§ Data to examine:
--- START ---

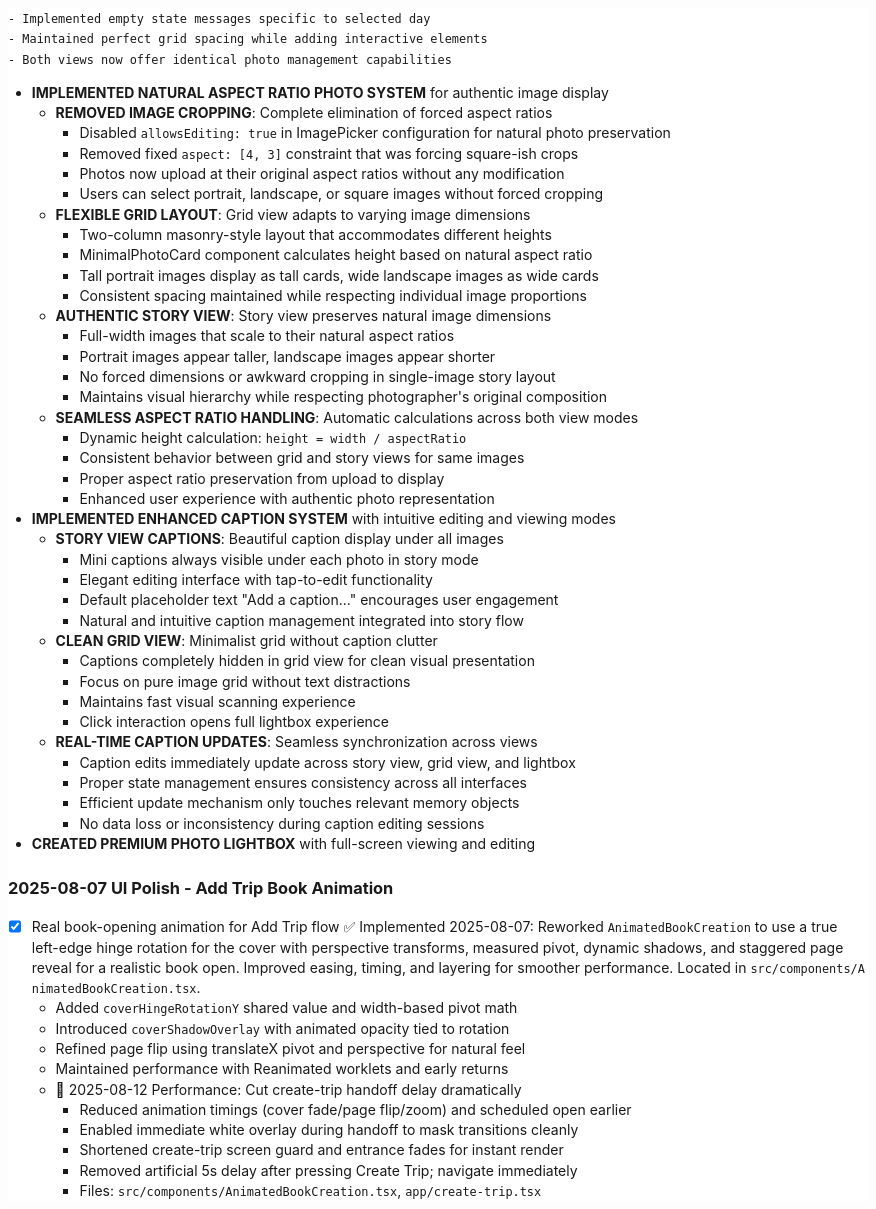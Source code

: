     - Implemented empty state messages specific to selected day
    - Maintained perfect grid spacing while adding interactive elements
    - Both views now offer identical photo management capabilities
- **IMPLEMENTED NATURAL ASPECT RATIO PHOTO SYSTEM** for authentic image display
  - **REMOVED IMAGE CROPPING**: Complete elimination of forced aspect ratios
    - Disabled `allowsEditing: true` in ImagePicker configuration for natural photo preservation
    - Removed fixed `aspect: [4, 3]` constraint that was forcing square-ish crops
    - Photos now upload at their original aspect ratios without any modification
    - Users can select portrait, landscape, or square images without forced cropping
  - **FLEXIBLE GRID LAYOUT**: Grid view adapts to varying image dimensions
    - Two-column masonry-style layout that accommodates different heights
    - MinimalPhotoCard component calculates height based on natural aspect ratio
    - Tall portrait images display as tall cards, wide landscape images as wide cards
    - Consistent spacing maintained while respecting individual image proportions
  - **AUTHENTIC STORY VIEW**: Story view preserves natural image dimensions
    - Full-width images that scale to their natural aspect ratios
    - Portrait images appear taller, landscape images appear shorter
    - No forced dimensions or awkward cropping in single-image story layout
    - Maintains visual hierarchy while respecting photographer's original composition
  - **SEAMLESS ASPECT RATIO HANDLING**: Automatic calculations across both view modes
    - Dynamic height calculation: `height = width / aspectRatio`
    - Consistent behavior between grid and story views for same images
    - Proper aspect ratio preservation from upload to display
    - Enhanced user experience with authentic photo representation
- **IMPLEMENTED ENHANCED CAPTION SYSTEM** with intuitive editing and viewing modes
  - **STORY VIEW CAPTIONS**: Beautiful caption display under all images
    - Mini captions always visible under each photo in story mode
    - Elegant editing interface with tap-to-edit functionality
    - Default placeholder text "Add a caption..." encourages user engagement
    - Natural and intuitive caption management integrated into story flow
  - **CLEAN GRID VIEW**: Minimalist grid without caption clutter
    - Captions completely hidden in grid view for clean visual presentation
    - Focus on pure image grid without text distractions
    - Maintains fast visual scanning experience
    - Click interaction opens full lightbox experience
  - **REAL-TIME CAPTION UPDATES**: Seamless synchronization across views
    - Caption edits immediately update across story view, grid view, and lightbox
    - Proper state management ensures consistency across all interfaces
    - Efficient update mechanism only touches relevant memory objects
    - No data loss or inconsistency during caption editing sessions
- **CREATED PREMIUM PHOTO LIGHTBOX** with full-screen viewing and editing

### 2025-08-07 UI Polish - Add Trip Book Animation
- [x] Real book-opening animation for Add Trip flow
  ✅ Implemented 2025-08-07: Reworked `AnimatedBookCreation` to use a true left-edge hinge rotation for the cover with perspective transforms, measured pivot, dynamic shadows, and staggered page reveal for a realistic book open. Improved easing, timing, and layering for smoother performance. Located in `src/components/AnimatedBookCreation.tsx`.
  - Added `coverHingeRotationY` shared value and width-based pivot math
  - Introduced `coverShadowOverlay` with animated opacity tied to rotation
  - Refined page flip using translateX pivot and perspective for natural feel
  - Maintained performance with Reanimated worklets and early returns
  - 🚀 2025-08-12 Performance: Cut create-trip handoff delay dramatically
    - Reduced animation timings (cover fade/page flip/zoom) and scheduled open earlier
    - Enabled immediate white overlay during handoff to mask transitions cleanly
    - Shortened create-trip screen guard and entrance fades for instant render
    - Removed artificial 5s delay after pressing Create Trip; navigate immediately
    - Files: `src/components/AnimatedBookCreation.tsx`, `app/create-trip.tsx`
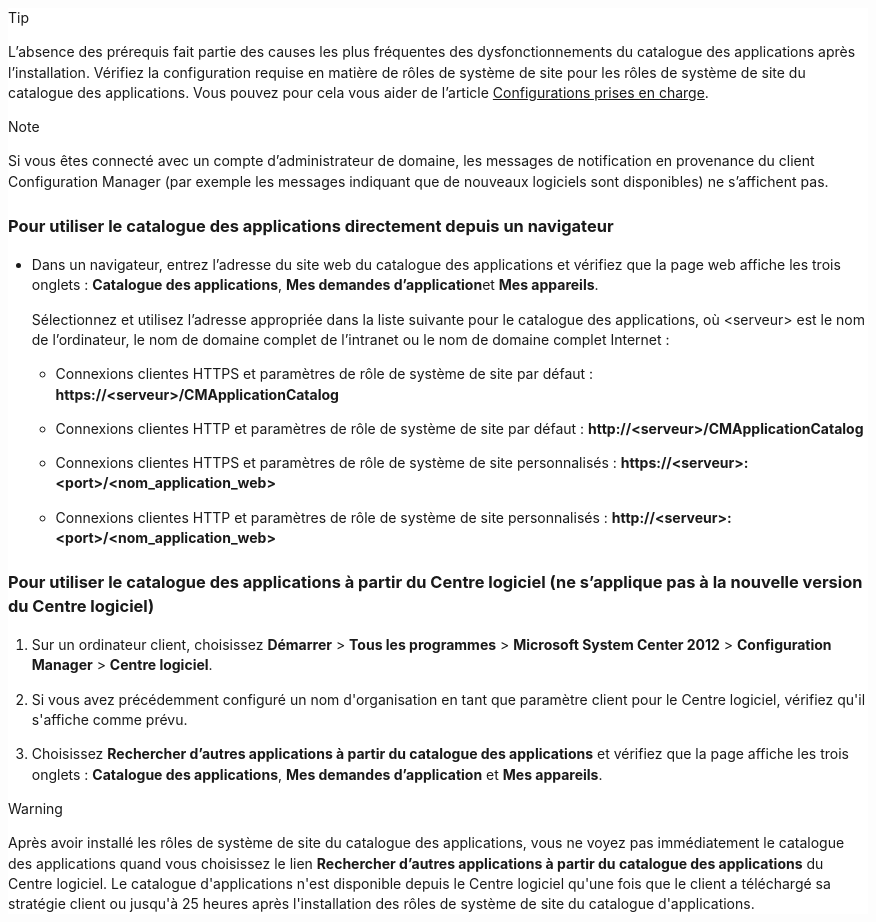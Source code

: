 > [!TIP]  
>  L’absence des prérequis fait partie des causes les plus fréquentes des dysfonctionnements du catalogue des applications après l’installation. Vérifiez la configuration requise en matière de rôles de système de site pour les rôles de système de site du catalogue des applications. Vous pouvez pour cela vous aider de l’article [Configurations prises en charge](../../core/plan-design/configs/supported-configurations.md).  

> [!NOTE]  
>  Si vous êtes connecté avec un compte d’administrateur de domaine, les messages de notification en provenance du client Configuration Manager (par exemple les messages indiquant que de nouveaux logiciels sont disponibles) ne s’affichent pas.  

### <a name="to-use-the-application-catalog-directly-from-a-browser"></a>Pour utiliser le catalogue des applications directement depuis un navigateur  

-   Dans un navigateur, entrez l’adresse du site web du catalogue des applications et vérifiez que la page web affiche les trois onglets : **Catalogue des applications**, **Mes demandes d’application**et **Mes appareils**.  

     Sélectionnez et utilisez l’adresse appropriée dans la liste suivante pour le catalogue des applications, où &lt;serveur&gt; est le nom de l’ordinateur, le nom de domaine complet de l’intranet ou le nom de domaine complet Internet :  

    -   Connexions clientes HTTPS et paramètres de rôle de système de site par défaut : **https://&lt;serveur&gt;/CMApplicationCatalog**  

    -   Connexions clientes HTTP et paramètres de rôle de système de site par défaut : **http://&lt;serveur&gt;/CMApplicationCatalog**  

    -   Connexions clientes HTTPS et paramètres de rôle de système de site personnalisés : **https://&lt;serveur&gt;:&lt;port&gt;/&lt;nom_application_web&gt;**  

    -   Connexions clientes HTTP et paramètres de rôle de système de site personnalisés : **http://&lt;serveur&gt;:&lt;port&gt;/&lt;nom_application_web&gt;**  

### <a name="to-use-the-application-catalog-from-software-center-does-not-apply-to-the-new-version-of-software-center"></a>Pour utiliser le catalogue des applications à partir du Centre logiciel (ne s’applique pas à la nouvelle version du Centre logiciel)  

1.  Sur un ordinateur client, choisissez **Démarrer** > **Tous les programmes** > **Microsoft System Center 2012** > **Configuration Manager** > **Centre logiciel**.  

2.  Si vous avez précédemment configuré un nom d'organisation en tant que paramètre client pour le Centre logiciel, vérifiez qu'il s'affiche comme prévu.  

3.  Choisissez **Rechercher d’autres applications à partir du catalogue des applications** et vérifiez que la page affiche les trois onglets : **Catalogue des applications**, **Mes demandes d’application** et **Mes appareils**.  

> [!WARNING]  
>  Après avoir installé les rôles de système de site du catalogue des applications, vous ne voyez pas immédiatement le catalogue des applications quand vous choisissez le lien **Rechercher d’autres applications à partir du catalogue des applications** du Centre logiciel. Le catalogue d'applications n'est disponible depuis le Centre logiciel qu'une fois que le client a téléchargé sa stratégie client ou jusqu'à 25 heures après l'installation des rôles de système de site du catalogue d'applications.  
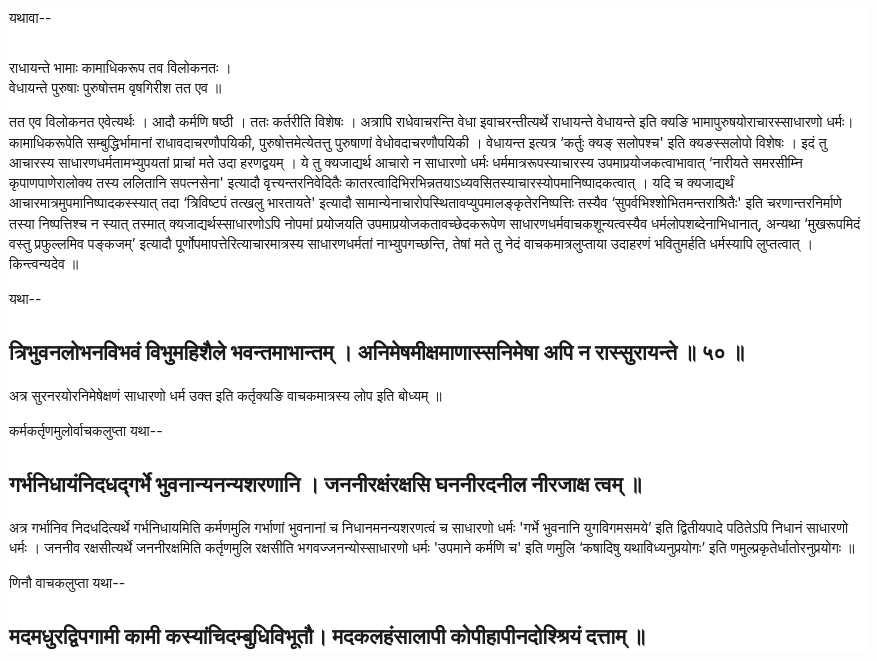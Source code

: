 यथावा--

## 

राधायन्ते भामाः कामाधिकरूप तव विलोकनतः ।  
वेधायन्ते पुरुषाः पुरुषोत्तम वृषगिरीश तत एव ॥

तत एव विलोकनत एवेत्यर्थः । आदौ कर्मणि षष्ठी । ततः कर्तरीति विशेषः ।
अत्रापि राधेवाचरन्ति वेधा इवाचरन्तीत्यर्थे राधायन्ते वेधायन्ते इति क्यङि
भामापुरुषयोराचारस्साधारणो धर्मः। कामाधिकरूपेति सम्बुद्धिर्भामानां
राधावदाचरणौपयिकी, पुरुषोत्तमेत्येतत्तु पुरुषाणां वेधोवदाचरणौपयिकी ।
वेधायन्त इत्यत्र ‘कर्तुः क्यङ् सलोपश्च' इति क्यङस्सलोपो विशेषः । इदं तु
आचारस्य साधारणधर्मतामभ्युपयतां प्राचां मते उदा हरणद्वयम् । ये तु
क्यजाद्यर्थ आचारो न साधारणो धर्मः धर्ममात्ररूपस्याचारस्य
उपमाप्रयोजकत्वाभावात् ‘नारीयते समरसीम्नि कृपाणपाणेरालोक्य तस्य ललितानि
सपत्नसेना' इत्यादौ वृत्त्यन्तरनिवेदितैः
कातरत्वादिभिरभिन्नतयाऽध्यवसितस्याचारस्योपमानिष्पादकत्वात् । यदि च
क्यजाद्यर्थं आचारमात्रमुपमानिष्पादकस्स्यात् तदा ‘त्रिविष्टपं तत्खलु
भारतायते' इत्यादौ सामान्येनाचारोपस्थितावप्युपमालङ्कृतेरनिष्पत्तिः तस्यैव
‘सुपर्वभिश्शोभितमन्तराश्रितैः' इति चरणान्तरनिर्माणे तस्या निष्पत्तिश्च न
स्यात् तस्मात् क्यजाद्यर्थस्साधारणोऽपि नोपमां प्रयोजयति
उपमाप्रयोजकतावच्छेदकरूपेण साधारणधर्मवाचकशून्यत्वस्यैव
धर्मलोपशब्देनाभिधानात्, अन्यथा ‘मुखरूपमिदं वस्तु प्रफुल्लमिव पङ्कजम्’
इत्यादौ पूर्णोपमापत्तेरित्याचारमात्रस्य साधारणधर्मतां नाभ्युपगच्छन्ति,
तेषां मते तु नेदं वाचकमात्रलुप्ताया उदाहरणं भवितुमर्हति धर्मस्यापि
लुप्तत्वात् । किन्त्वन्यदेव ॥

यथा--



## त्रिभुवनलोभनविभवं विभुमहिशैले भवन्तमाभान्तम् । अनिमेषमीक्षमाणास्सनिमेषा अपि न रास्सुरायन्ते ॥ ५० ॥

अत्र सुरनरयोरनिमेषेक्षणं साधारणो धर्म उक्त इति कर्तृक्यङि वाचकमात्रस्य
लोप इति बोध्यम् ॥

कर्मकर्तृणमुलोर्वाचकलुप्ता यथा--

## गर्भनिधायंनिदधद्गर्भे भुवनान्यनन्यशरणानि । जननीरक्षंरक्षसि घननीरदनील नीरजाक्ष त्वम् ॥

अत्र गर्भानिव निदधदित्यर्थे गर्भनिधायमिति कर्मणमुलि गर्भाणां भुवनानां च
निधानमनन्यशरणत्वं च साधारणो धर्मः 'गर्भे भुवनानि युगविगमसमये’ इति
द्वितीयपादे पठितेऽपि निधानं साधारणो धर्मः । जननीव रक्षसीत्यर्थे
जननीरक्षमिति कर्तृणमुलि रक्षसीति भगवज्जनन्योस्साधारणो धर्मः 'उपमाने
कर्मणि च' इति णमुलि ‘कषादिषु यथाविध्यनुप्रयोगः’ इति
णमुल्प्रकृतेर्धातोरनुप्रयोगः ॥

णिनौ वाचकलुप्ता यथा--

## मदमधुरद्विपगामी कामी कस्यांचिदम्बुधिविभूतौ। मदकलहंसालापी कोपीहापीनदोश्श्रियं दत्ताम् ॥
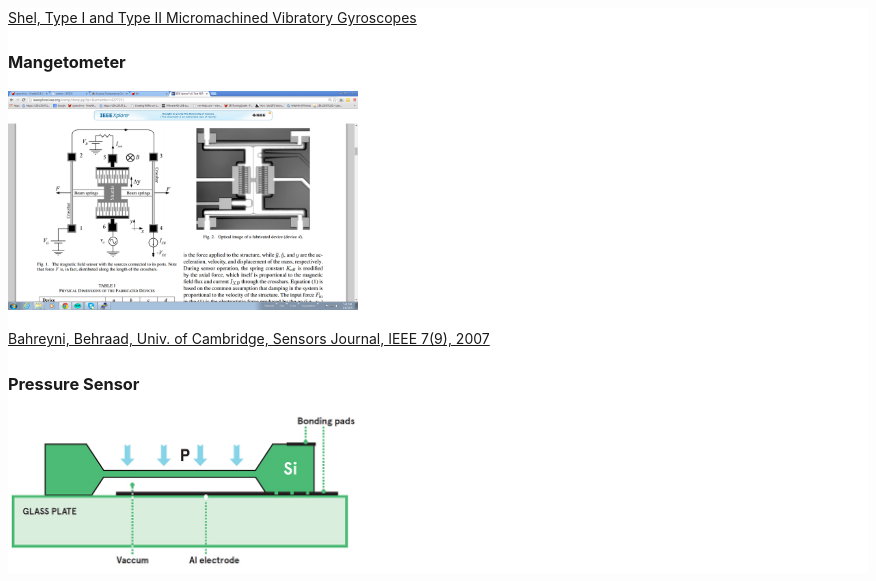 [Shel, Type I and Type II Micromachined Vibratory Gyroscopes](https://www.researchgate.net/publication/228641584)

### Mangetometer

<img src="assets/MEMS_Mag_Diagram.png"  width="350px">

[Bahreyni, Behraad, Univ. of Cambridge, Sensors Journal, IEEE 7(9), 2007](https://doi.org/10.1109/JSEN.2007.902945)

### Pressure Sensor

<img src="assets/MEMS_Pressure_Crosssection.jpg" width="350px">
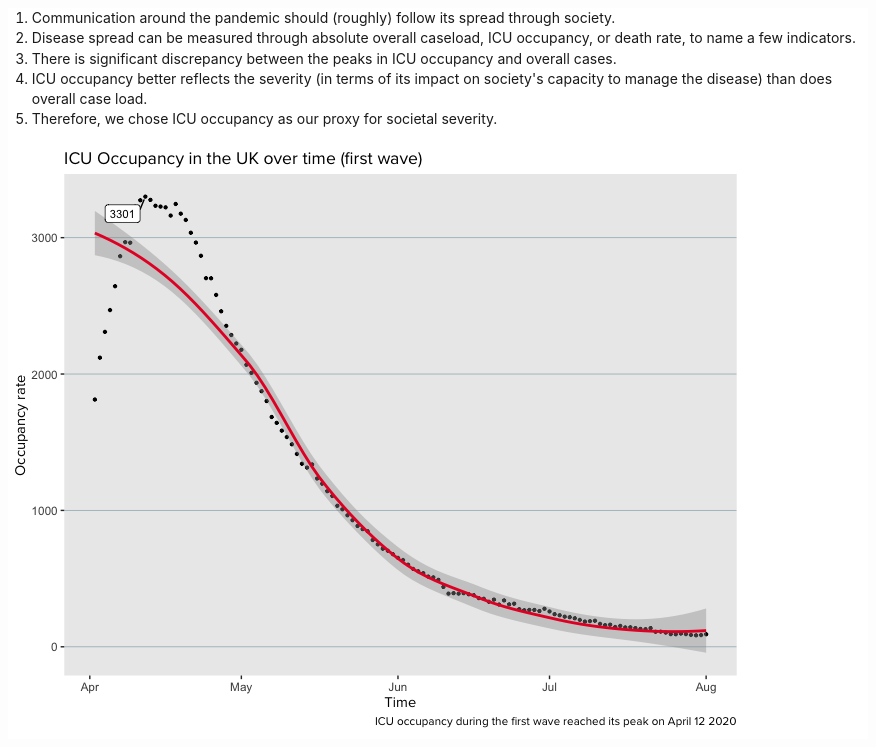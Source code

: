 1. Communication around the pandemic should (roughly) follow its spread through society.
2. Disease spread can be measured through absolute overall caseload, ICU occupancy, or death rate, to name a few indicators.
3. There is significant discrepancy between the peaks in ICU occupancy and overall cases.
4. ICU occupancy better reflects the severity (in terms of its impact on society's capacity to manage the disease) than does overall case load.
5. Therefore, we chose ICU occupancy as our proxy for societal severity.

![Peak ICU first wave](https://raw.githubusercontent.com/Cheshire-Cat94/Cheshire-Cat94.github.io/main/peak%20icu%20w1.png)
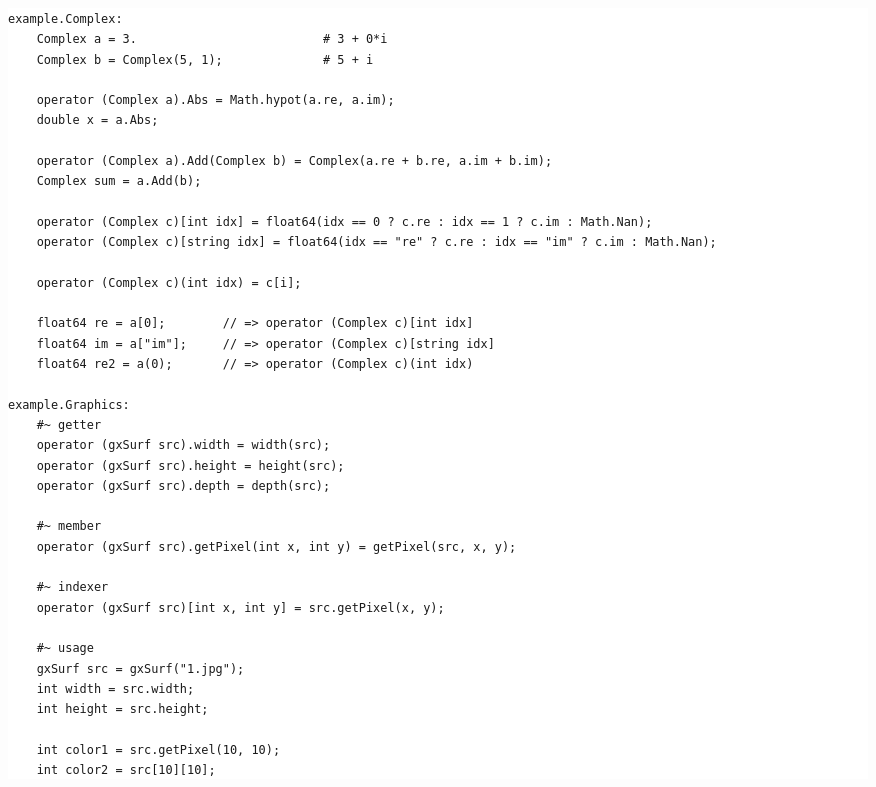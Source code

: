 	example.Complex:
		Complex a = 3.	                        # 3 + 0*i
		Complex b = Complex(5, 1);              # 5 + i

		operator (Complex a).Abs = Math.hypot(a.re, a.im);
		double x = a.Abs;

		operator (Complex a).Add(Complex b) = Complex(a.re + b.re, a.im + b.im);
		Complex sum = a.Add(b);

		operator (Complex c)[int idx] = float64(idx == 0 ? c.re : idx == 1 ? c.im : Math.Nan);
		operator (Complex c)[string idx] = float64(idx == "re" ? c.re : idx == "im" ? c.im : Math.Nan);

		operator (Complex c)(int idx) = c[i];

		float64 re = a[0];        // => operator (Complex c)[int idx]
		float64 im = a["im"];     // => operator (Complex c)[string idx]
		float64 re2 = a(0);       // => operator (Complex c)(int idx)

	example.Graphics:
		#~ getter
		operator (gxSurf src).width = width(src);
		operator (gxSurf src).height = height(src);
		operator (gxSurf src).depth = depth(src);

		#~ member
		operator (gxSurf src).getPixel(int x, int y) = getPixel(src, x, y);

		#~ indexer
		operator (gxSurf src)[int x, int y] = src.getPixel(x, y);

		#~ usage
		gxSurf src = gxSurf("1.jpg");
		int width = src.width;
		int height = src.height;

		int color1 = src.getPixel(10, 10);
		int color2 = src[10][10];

--- END ---

§ Brief:
In the data above, find the line with "- Focus on pure" and the line with "tied to rotation". Retype both, plus every line between them, exactly.

§ Exercise response:
    - Focus on pure image grid without text distractions
    - Maintains fast visual scanning experience
    - Click interaction opens full lightbox experience
  - **REAL-TIME CAPTION UPDATES**: Seamless synchronization across views
    - Caption edits immediately update across story view, grid view, and lightbox
    - Proper state management ensures consistency across all interfaces
    - Efficient update mechanism only touches relevant memory objects
    - No data loss or inconsistency during caption editing sessions
- **CREATED PREMIUM PHOTO LIGHTBOX** with full-screen viewing and editing

### 2025-08-07 UI Polish - Add Trip Book Animation
- [x] Real book-opening animation for Add Trip flow
  ✅ Implemented 2025-08-07: Reworked `AnimatedBookCreation` to use a true left-edge hinge rotation for the cover with perspective transforms, measured pivot, dynamic shadows, and staggered page reveal for a realistic book open. Improved easing, timing, and layering for smoother performance. Located in `src/components/AnimatedBookCreation.tsx`.
  - Added `coverHingeRotationY` shared value and width-based pivot math
  - Introduced `coverShadowOverlay` with animated opacity tied to rotation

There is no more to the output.